+++ SUPPLIED RECORDS +++

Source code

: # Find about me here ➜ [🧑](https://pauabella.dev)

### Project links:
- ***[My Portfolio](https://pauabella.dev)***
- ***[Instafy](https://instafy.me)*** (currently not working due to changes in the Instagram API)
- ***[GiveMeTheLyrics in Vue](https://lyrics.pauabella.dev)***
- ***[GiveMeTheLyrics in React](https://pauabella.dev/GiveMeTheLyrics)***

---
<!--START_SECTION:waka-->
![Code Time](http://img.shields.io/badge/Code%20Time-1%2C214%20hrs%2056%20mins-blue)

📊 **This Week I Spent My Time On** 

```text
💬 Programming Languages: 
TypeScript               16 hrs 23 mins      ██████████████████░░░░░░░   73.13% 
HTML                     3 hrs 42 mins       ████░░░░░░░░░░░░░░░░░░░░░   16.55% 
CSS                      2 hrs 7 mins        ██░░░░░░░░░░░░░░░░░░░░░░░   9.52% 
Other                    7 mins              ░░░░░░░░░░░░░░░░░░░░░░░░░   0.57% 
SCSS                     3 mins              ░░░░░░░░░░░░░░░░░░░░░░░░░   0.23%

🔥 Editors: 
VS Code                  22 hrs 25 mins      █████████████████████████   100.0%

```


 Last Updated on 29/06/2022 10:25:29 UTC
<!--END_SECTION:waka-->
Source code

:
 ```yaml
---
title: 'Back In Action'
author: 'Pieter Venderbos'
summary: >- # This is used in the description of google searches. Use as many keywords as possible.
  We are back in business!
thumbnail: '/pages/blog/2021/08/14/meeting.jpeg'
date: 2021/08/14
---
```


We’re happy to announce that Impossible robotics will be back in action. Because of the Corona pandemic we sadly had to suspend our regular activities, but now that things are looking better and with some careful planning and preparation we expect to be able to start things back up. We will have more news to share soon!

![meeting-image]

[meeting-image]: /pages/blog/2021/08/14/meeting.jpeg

+++

- _WHAT IS BEING ASKED_: Could you restate every record word for word?

- _EXPECTED ANSWER_:
Source code

: # Find about me here ➜ [🧑](https://pauabella.dev)

### Project links:
- ***[My Portfolio](https://pauabella.dev)***
- ***[Instafy](https://instafy.me)*** (currently not working due to changes in the Instagram API)
- ***[GiveMeTheLyrics in Vue](https://lyrics.pauabella.dev)***
- ***[GiveMeTheLyrics in React](https://pauabella.dev/GiveMeTheLyrics)***

---
<!--START_SECTION:waka-->
![Code Time](http://img.shields.io/badge/Code%20Time-1%2C214%20hrs%2056%20mins-blue)

📊 **This Week I Spent My Time On** 

```text
💬 Programming Languages: 
TypeScript               16 hrs 23 mins      ██████████████████░░░░░░░   73.13% 
HTML                     3 hrs 42 mins       ████░░░░░░░░░░░░░░░░░░░░░   16.55% 
CSS                      2 hrs 7 mins        ██░░░░░░░░░░░░░░░░░░░░░░░   9.52% 
Other                    7 mins              ░░░░░░░░░░░░░░░░░░░░░░░░░   0.57% 
SCSS                     3 mins              ░░░░░░░░░░░░░░░░░░░░░░░░░   0.23%

🔥 Editors: 
VS Code                  22 hrs 25 mins      █████████████████████████   100.0%

```


 Last Updated on 29/06/2022 10:25:29 UTC
<!--END_SECTION:waka-->
Source code

:
 ```yaml
---
title: 'Back In Action'
author: 'Pieter Venderbos'
summary: >- # This is used in the description of google searches. Use as many keywords as possible.
  We are back in business!
thumbnail: '/pages/blog/2021/08/14/meeting.jpeg'
date: 2021/08/14
---
```


We’re happy to announce that Impossible robotics will be back in action. Because of the Corona pandemic we sadly had to suspend our regular activities, but now that things are looking better and with some careful planning and preparation we expect to be able to start things back up. We will have more news to share soon!

![meeting-image]

[meeting-image]: /pages/blog/2021/08/14/meeting.jpeg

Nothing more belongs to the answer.